**PROBLEM TO WORK ON:**
From the records below, copy the lines that include "risk".

Collected data:
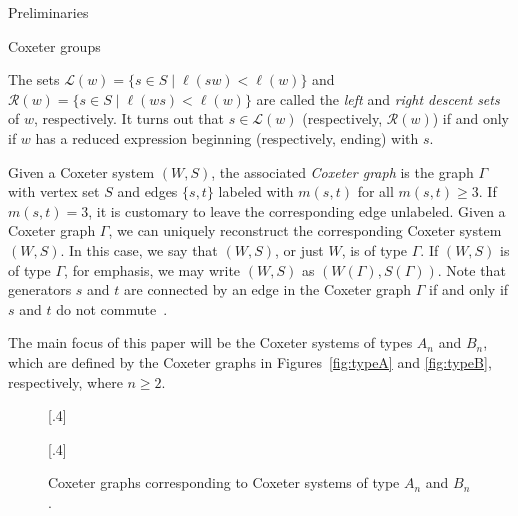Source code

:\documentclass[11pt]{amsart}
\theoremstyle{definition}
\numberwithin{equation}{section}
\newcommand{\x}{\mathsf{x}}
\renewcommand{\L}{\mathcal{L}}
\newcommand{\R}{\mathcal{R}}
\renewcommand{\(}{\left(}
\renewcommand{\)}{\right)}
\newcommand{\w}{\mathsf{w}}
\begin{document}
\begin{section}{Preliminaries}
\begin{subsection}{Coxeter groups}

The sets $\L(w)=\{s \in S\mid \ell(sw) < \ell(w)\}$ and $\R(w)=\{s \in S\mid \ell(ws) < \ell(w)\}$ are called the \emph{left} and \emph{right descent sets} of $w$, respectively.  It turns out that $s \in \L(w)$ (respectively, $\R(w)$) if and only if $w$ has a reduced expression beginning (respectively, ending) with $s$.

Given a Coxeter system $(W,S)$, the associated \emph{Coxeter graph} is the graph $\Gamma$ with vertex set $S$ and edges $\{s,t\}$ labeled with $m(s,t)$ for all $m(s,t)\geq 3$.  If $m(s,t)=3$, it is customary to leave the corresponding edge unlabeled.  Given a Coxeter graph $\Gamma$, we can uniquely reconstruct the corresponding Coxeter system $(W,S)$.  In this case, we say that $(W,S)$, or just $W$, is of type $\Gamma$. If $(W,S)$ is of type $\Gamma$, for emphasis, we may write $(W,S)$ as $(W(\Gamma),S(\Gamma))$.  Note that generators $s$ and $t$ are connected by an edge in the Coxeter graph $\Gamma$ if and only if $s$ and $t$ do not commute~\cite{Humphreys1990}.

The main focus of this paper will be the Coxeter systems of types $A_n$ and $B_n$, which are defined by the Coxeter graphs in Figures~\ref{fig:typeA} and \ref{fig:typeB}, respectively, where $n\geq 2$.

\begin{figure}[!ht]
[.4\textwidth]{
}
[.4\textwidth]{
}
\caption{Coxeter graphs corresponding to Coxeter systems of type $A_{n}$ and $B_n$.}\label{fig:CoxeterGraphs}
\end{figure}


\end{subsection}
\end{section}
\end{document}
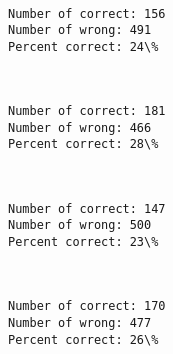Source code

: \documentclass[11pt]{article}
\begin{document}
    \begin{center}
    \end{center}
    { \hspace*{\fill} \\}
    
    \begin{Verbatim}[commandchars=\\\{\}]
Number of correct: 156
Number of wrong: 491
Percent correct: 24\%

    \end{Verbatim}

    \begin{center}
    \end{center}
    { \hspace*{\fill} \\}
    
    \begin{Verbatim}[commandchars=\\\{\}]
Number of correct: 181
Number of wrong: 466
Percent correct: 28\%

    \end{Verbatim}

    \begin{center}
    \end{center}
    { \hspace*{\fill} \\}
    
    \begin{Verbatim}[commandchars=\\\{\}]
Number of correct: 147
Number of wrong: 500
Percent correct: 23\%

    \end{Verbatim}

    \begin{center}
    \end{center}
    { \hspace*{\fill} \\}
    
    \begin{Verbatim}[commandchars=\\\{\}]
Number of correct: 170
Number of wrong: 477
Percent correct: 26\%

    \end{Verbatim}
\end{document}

---

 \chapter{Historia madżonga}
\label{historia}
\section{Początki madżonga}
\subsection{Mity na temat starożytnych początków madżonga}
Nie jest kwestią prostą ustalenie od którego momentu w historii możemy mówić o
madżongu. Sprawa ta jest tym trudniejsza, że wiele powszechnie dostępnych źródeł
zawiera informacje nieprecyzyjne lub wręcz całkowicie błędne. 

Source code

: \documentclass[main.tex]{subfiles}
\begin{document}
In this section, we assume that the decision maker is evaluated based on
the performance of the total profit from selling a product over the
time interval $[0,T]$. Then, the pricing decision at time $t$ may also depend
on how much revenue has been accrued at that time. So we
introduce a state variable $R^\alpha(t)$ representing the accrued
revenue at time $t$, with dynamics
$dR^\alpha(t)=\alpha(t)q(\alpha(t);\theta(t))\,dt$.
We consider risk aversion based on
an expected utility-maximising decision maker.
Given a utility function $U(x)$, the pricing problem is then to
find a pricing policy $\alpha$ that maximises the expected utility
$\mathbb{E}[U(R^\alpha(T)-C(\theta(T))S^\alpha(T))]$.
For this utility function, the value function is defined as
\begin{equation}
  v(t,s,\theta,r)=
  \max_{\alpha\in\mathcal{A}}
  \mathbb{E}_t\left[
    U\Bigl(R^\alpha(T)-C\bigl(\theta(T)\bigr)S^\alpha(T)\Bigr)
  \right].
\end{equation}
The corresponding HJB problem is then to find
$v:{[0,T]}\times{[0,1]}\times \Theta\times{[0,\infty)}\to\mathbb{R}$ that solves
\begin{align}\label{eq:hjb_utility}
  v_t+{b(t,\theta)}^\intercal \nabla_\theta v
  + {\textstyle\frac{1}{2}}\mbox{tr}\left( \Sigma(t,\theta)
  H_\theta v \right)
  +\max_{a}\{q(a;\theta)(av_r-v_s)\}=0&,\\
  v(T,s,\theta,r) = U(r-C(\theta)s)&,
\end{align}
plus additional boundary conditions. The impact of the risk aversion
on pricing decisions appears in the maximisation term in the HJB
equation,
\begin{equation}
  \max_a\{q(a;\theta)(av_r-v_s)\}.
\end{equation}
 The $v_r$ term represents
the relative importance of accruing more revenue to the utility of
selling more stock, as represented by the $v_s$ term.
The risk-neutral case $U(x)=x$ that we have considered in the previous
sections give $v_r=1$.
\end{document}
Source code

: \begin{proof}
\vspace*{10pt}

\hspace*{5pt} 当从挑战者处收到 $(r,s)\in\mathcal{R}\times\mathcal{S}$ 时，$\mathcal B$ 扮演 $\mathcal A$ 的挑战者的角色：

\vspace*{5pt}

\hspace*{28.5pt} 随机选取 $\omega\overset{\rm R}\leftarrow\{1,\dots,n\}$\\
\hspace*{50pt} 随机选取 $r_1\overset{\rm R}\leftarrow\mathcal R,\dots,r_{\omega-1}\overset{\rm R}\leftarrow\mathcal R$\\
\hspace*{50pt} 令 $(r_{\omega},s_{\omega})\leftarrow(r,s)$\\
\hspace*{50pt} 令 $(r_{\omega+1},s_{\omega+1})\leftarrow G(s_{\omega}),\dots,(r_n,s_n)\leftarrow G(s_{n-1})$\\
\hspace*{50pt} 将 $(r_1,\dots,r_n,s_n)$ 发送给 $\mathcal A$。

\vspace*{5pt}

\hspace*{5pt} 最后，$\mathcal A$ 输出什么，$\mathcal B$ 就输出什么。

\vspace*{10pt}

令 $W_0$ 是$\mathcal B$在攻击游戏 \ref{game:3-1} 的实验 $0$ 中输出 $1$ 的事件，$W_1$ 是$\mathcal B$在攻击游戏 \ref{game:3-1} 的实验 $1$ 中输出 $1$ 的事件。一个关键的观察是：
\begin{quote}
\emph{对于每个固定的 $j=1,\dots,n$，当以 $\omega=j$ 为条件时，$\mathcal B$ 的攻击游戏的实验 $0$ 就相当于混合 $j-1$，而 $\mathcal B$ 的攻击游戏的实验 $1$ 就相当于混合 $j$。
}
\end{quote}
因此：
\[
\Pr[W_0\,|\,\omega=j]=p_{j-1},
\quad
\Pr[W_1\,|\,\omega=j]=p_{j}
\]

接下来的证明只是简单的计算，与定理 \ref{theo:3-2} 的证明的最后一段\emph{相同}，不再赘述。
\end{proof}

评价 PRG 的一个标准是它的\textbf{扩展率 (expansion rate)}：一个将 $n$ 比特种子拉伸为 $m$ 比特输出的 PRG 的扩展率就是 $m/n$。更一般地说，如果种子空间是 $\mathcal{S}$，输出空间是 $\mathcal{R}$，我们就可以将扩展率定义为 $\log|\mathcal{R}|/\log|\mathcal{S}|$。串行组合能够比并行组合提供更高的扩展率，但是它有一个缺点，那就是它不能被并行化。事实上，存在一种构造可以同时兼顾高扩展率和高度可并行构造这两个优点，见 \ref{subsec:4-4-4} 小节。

**EXERCISE OUTPUT:**
We consider risk aversion based on
plus additional boundary conditions. The impact of the risk aversion
The risk-neutral case $U(x)=x$ that we have considered in the previous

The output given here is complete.